Seaspan bosses were recently in Ottawa asking federal officials to approve a plan which could see parts of the navy’s massive joint support ships started before an oceanographic science vessel is built in the shipyard.
Seaspan has been scrambling to find a fix that would avoid having to potentially lay off hundreds of workers this year after delays in the shipbuilding program pushed construction of an oceanographic science vessel back a year or longer.
Approximately 200 trades workers, including welders and electricians, were laid off at the shipyard in December, immediately following the launch of the first fisheries vessel. Seaspan confirmed the layoffs but did not give an exact number.
John Pesa, assistant business manager for the International Brotherhood of Electrical Workers Local 213, said, “It was to everyone’s surprise that the cuts were as deep as they were.”
Pesa hopes some of the laid-off workers will be called back this month.
Tim Page, vice-president of government relations for Seaspan, said work is continuing at the shipyard on the second and third fisheries vessels. Seaspan has also been awarded some refit work on federal vessels that is helping to fill the gap. Most of those refits are eight- to 10-week jobs.
Page said keeping skilled tradespeople at work is a priority for the shipyard. “The length of the downturn will determine how willing people are to stick around and wait for that downturn to pick up again,” said Page.

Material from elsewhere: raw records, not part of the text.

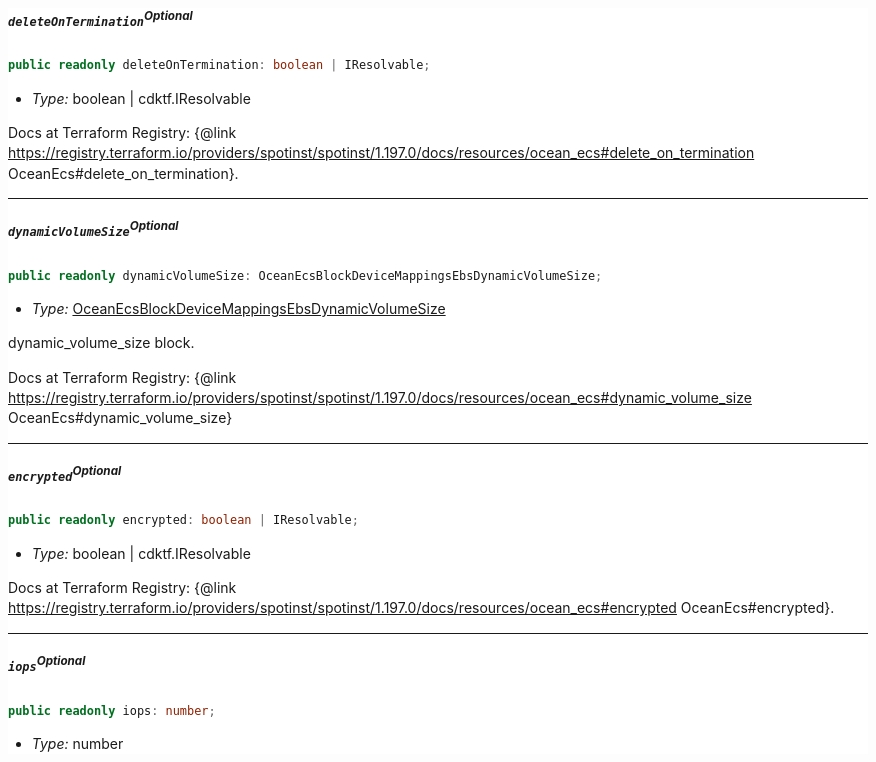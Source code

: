 
##### `deleteOnTermination`<sup>Optional</sup> <a name="deleteOnTermination" id="@cdktf/provider-spotinst.oceanEcs.OceanEcsBlockDeviceMappingsEbs.property.deleteOnTermination"></a>

```typescript
public readonly deleteOnTermination: boolean | IResolvable;
```

- *Type:* boolean | cdktf.IResolvable

Docs at Terraform Registry: {@link https://registry.terraform.io/providers/spotinst/spotinst/1.197.0/docs/resources/ocean_ecs#delete_on_termination OceanEcs#delete_on_termination}.

---

##### `dynamicVolumeSize`<sup>Optional</sup> <a name="dynamicVolumeSize" id="@cdktf/provider-spotinst.oceanEcs.OceanEcsBlockDeviceMappingsEbs.property.dynamicVolumeSize"></a>

```typescript
public readonly dynamicVolumeSize: OceanEcsBlockDeviceMappingsEbsDynamicVolumeSize;
```

- *Type:* <a href="#@cdktf/provider-spotinst.oceanEcs.OceanEcsBlockDeviceMappingsEbsDynamicVolumeSize">OceanEcsBlockDeviceMappingsEbsDynamicVolumeSize</a>

dynamic_volume_size block.

Docs at Terraform Registry: {@link https://registry.terraform.io/providers/spotinst/spotinst/1.197.0/docs/resources/ocean_ecs#dynamic_volume_size OceanEcs#dynamic_volume_size}

---

##### `encrypted`<sup>Optional</sup> <a name="encrypted" id="@cdktf/provider-spotinst.oceanEcs.OceanEcsBlockDeviceMappingsEbs.property.encrypted"></a>

```typescript
public readonly encrypted: boolean | IResolvable;
```

- *Type:* boolean | cdktf.IResolvable

Docs at Terraform Registry: {@link https://registry.terraform.io/providers/spotinst/spotinst/1.197.0/docs/resources/ocean_ecs#encrypted OceanEcs#encrypted}.

---

##### `iops`<sup>Optional</sup> <a name="iops" id="@cdktf/provider-spotinst.oceanEcs.OceanEcsBlockDeviceMappingsEbs.property.iops"></a>

```typescript
public readonly iops: number;
```

- *Type:* number
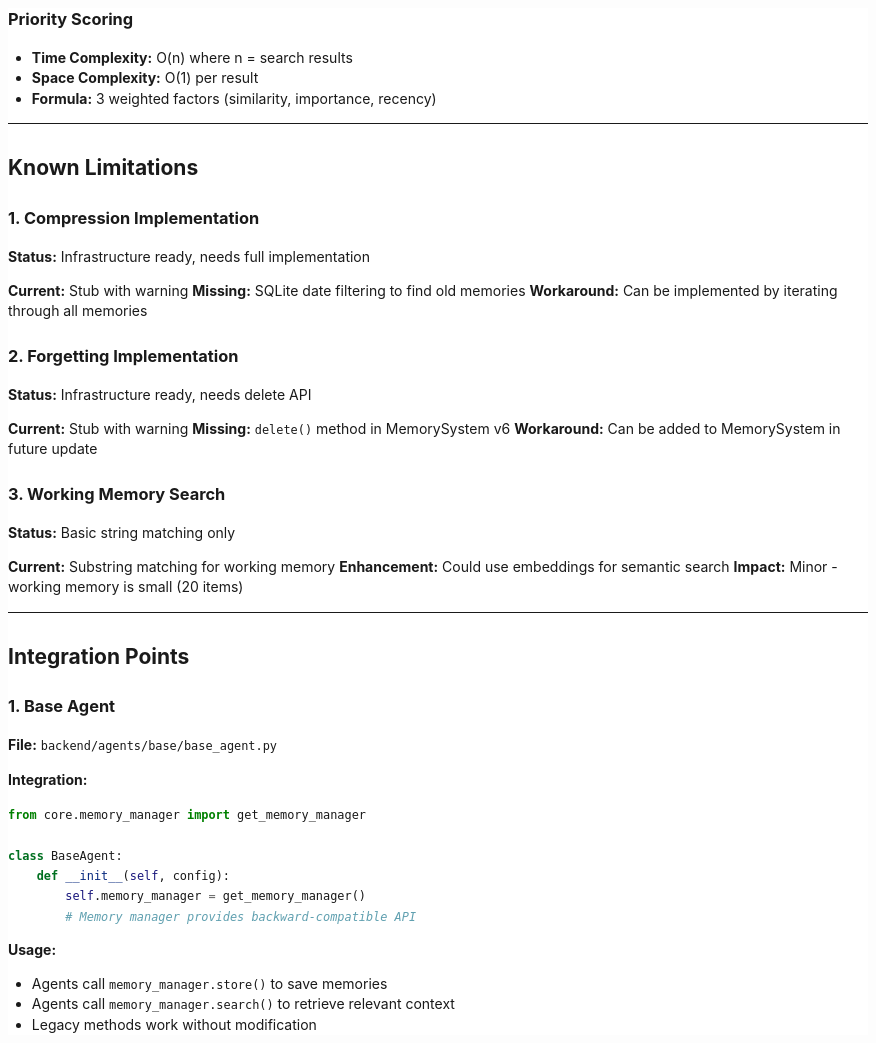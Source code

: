 ### Priority Scoring

- **Time Complexity:** O(n) where n = search results
- **Space Complexity:** O(1) per result
- **Formula:** 3 weighted factors (similarity, importance, recency)

---

## Known Limitations

### 1. Compression Implementation

**Status:** Infrastructure ready, needs full implementation

**Current:** Stub with warning
**Missing:** SQLite date filtering to find old memories
**Workaround:** Can be implemented by iterating through all memories

### 2. Forgetting Implementation

**Status:** Infrastructure ready, needs delete API

**Current:** Stub with warning
**Missing:** `delete()` method in MemorySystem v6
**Workaround:** Can be added to MemorySystem in future update

### 3. Working Memory Search

**Status:** Basic string matching only

**Current:** Substring matching for working memory
**Enhancement:** Could use embeddings for semantic search
**Impact:** Minor - working memory is small (20 items)

---

## Integration Points

### 1. Base Agent

**File:** `backend/agents/base/base_agent.py`

**Integration:**
```python
from core.memory_manager import get_memory_manager

class BaseAgent:
    def __init__(self, config):
        self.memory_manager = get_memory_manager()
        # Memory manager provides backward-compatible API
```

**Usage:**
- Agents call `memory_manager.store()` to save memories
- Agents call `memory_manager.search()` to retrieve relevant context
- Legacy methods work without modification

Delays in the design and engineering on the oceanographic science vessel mean that work on that ship – initially scheduled to start this spring – likely won’t get underway until spring 2019, at the earliest.

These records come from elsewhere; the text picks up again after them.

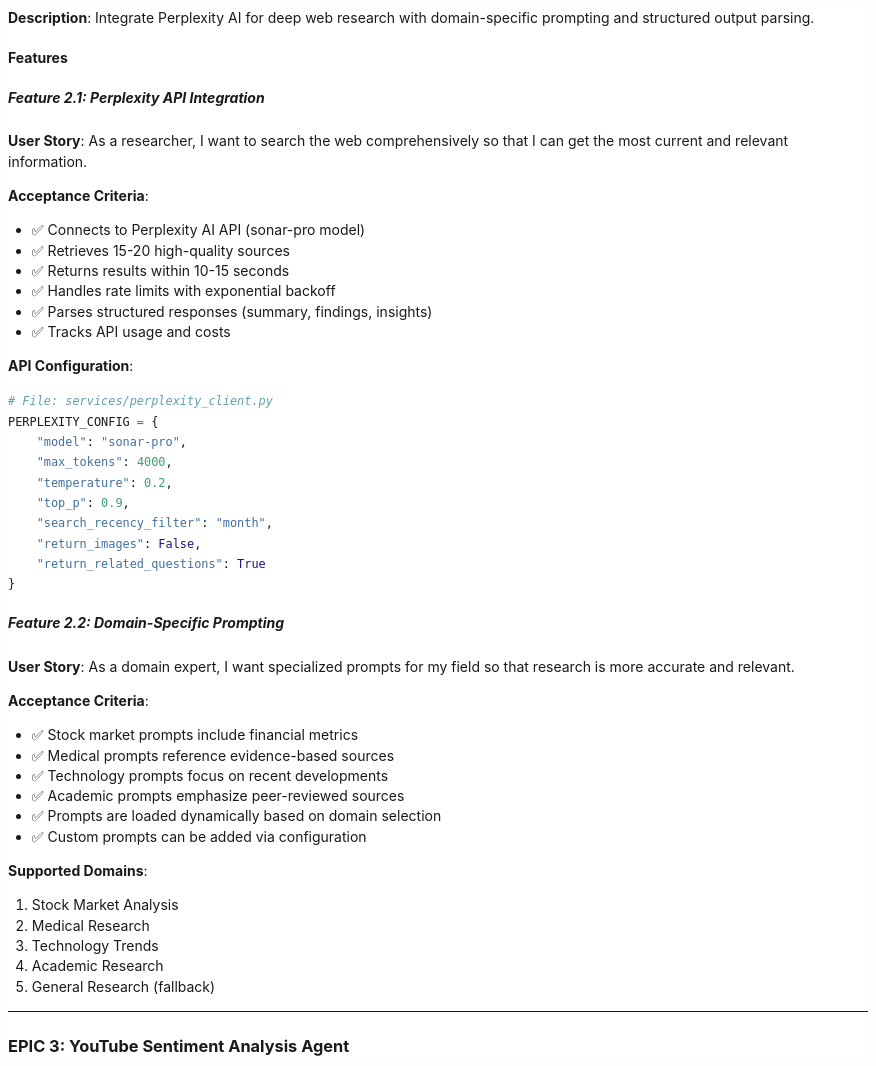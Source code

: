 **Description**: Integrate Perplexity AI for deep web research with domain-specific prompting and structured output parsing.

#### Features

##### Feature 2.1: Perplexity API Integration
**User Story**: As a researcher, I want to search the web comprehensively so that I can get the most current and relevant information.

**Acceptance Criteria**:
- ✅ Connects to Perplexity AI API (sonar-pro model)
- ✅ Retrieves 15-20 high-quality sources
- ✅ Returns results within 10-15 seconds
- ✅ Handles rate limits with exponential backoff
- ✅ Parses structured responses (summary, findings, insights)
- ✅ Tracks API usage and costs

**API Configuration**:
```python
# File: services/perplexity_client.py
PERPLEXITY_CONFIG = {
    "model": "sonar-pro",
    "max_tokens": 4000,
    "temperature": 0.2,
    "top_p": 0.9,
    "search_recency_filter": "month",
    "return_images": False,
    "return_related_questions": True
}
```

##### Feature 2.2: Domain-Specific Prompting
**User Story**: As a domain expert, I want specialized prompts for my field so that research is more accurate and relevant.

**Acceptance Criteria**:
- ✅ Stock market prompts include financial metrics
- ✅ Medical prompts reference evidence-based sources
- ✅ Technology prompts focus on recent developments
- ✅ Academic prompts emphasize peer-reviewed sources
- ✅ Prompts are loaded dynamically based on domain selection
- ✅ Custom prompts can be added via configuration

**Supported Domains**:
1. Stock Market Analysis
2. Medical Research
3. Technology Trends
4. Academic Research
5. General Research (fallback)

---

### EPIC 3: YouTube Sentiment Analysis Agent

That has also raised questions about when the two massive navy joint support ships will be built. The original federal plan called for the first of the support ships to be delivered in 2020. Neither Seaspan nor the federal government have been willing to provide a revised timeline for the shipbuilding program to date.

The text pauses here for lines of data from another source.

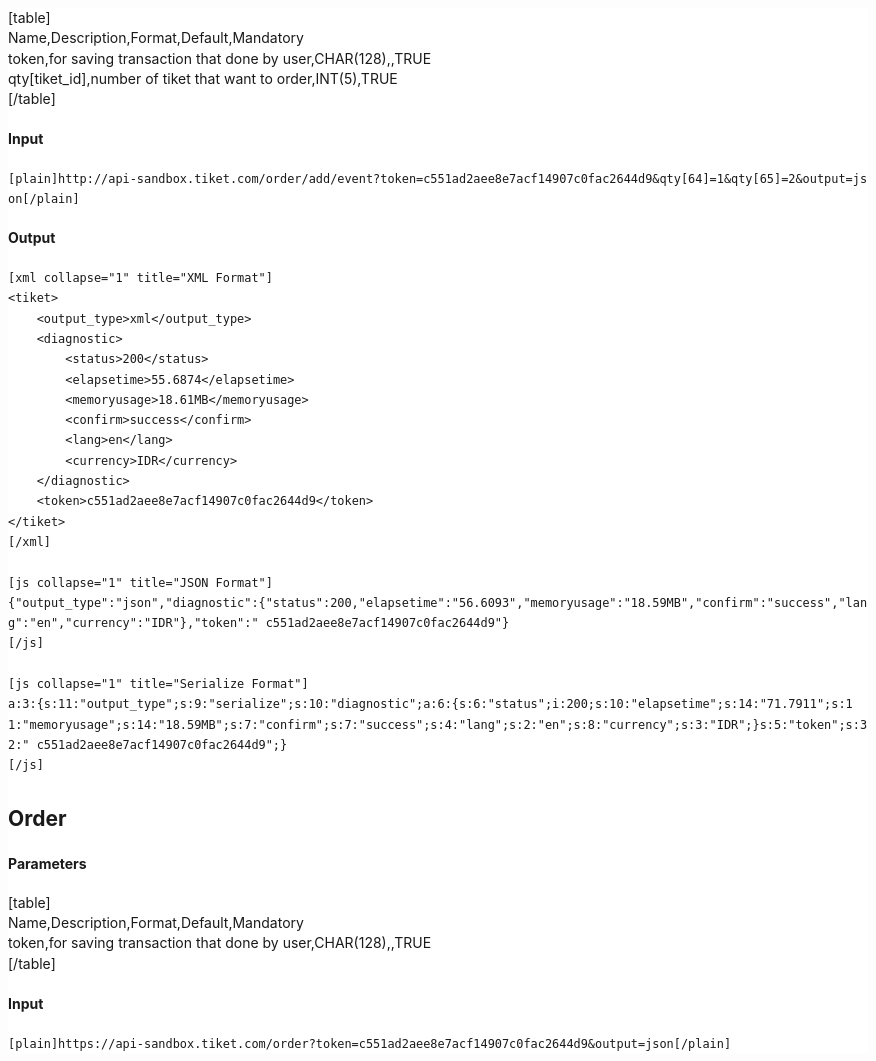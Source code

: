 [table]  
Name,Description,Format,Default,Mandatory  
token,for saving transaction that done by user,CHAR(128),,TRUE  
qty[tiket_id],number of tiket that want to order,INT(5),TRUE  
[/table]

#### Input

    [plain]http://api-sandbox.tiket.com/order/add/event?token=c551ad2aee8e7acf14907c0fac2644d9&qty[64]=1&qty[65]=2&output=json[/plain]

#### Output

    [xml collapse="1" title="XML Format"]
    <tiket>
    	<output_type>xml</output_type>
    	<diagnostic>
    		<status>200</status>
    		<elapsetime>55.6874</elapsetime>
    		<memoryusage>18.61MB</memoryusage>
    		<confirm>success</confirm>
    		<lang>en</lang>
    		<currency>IDR</currency>
    	</diagnostic>
    	<token>c551ad2aee8e7acf14907c0fac2644d9</token>
    </tiket>
    [/xml]

    [js collapse="1" title="JSON Format"]
    {"output_type":"json","diagnostic":{"status":200,"elapsetime":"56.6093","memoryusage":"18.59MB","confirm":"success","lang":"en","currency":"IDR"},"token":" c551ad2aee8e7acf14907c0fac2644d9"}
    [/js]

    [js collapse="1" title="Serialize Format"]
    a:3:{s:11:"output_type";s:9:"serialize";s:10:"diagnostic";a:6:{s:6:"status";i:200;s:10:"elapsetime";s:14:"71.7911";s:11:"memoryusage";s:14:"18.59MB";s:7:"confirm";s:7:"success";s:4:"lang";s:2:"en";s:8:"currency";s:3:"IDR";}s:5:"token";s:32:" c551ad2aee8e7acf14907c0fac2644d9";}
    [/js]
    
    
## Order

#### Parameters

[table]  
Name,Description,Format,Default,Mandatory  
token,for saving transaction that done by user,CHAR(128),,TRUE  
[/table]

#### Input

    [plain]https://api-sandbox.tiket.com/order?token=c551ad2aee8e7acf14907c0fac2644d9&output=json[/plain]
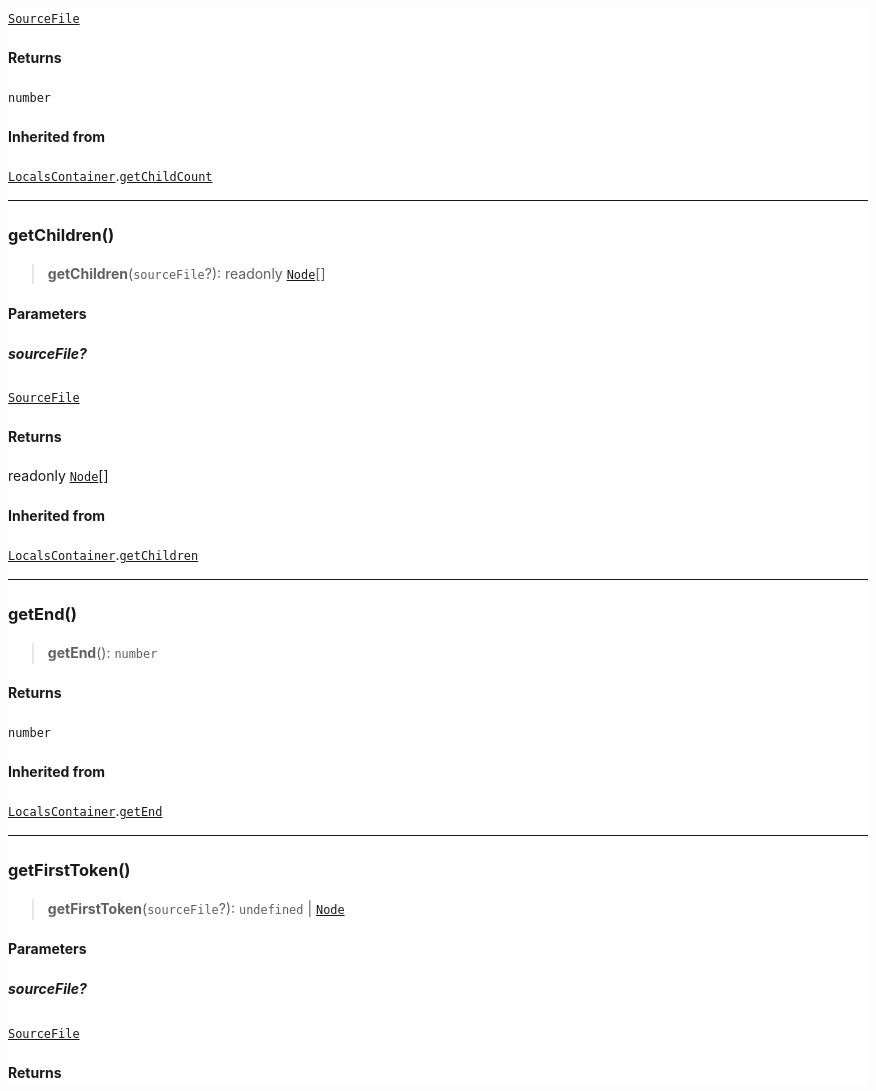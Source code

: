 [`SourceFile`](SourceFile.md)

#### Returns

`number`

#### Inherited from

[`LocalsContainer`](LocalsContainer.md).[`getChildCount`](LocalsContainer.md#getchildcount)

***

### getChildren()

> **getChildren**(`sourceFile`?): readonly [`Node`](Node.md)[]

#### Parameters

##### sourceFile?

[`SourceFile`](SourceFile.md)

#### Returns

readonly [`Node`](Node.md)[]

#### Inherited from

[`LocalsContainer`](LocalsContainer.md).[`getChildren`](LocalsContainer.md#getchildren)

***

### getEnd()

> **getEnd**(): `number`

#### Returns

`number`

#### Inherited from

[`LocalsContainer`](LocalsContainer.md).[`getEnd`](LocalsContainer.md#getend)

***

### getFirstToken()

> **getFirstToken**(`sourceFile`?): `undefined` \| [`Node`](Node.md)

#### Parameters

##### sourceFile?

[`SourceFile`](SourceFile.md)

#### Returns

Ottawa is also facing political pressure from Davie Shipyards in Quebec to allow them to build and lease additional supply ships like the one the shipyard recently provided to the federal government as a stopgap measure.
Page said Seaspan can’t spend time worrying about Davie. “Our job is to keep our minds focused on delivering the ships that Canada is asking us to produce for them,” he said. “Any time spent speculating on how others are doing or what others are doing is time spent away from doing our day jobs.”
North Vancouver Liberal MP Jonathan Wilkinson said Seaspan has been “very open and co-operative” with Ottawa. “There’s an active conversation going on with Seaspan about how to proceed with an expedited timeline,” said Wilkinson.
“Obviously people in Seaspan and the government would like to see production of these vessels expedited to the extent that it can (be). We understand that these are very big ships and sometimes it takes a little longer than one would have expected in the beginning.”